I contacted Sheriff Richard Roth to ask him about Mom’s files. Sheriff Roth told me that, in 1981, he was a detective and remembers this incident. He said it wasn’t an uncommon thing back then for the Sheriff to get rid of old case files. However, when Mom’s files were destroyed they were not old at all! My Grandma was still communicating with detectives about the case.

But I did receive the reports from the 1995 investigation, which is how I got the names to run through the search engine. When Mark Ripin’s name took me to the Tom Stump case, I posted a question on the message board, asking if anyone had heard of “Mitchell Denker.”

Someone responded by quoting a post by Mark Ripin in which he cryptically asked: “What’s the connection? Manny the shark hunter, Mitchell Denker, the lawyer?” (I’ve since found out that Manilito “Manny” Pluig, a shark hunter who swims with the sharks, was hired by Bernie Ripin/Stump/Becker to aid in the search for Tom. The answer to Ripin’s question could well be: “Both men swim with the sharks,” one literally, one figuratively.)

Someone else posted a quote from Bernie’s deposition in which she admitted to living in Mitchell Denker’s house. Since Bernie was married to Mark Ripin at that time, that would seem to suggest that they both were on the premises when Mom vanished. Bernie has since told me she knew my mom and my mom showed her photos of my brother and me. Yet, Bernie didn’t bother to report Mom missing, even though Bernie’s own husband said he saw a hole in the wall that was made by Mom’s head.

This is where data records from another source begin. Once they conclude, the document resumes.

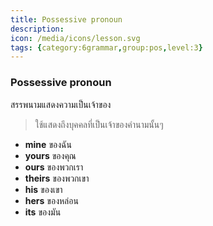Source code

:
```yaml
---
title: Possessive pronoun
description: 
icon: /media/icons/lesson.svg
tags: {category:6grammar,group:pos,level:3}
---
```


### Possessive pronoun 
สรรพนามแสดงความเป็นเจ้าของ

> ใช้แสดงถึงบุคคลที่เป็นเจ้าของคำนามนั้นๆ

 * **mine** ของฉัน
 * **yours** ของคุณ
 * **ours** ของพวกเรา
 * **theirs** ของพวกเขา
 * **his** ของเขา
 * **hers** ของหล่อน
 * **its** ของมัน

Another thing I find bewildering is that, when requestioned by police in 1995, Mitchell Denker — a practicing attorney who should know the law — stated that in his opinion there was more than enough evidence to indict Gary Argenzio for my mom’s murder, but the Sheriff’s Department hadn’t seemed interested in pursuing it. He specifically cited Mom’s disappearance and missing body and Argenzio’s flight with Robert Thompson’s boat. Yet, back in 1982, when Argenzio was tried for stealing that boat, Mitchell Denker’s cousin, a member of his own law firm, defended Argenzio for free, and nobody even mentioned my missing mother. In fact, Mark Ripin testified in Argenzio’s behalf.

My mom was a wonderful mother, and I loved her dearly, but she led a difficult life. After an abusive marriage that ended in divorced, she witnessed her brother shoot himself in the mouth. She attempted to self-medicate by smoking marijuana, but that did little to erase the gristly vision. She relocated to Florida in an effort to escape that awful memory, and continued to smoke marijuana. But she never used hard drugs until she met Gary Argenzio, and I doubt that she had any idea what she was getting into when she started her association with that group of people.

I had my mother for only ten years, but I thank God for every one of them. I have beautiful memories of my life with her. She worked hard, cooked wonderful food, and was never too busy to play with my brother and me. She was a very affectionate mother and, no matter how tired she was or how weighed down by worries, she gave us unstinting love and attention.

My mom was my world. For 25 years I’ve been trying to find out what happened to her, and I will not stop until I get an answer that makes sense.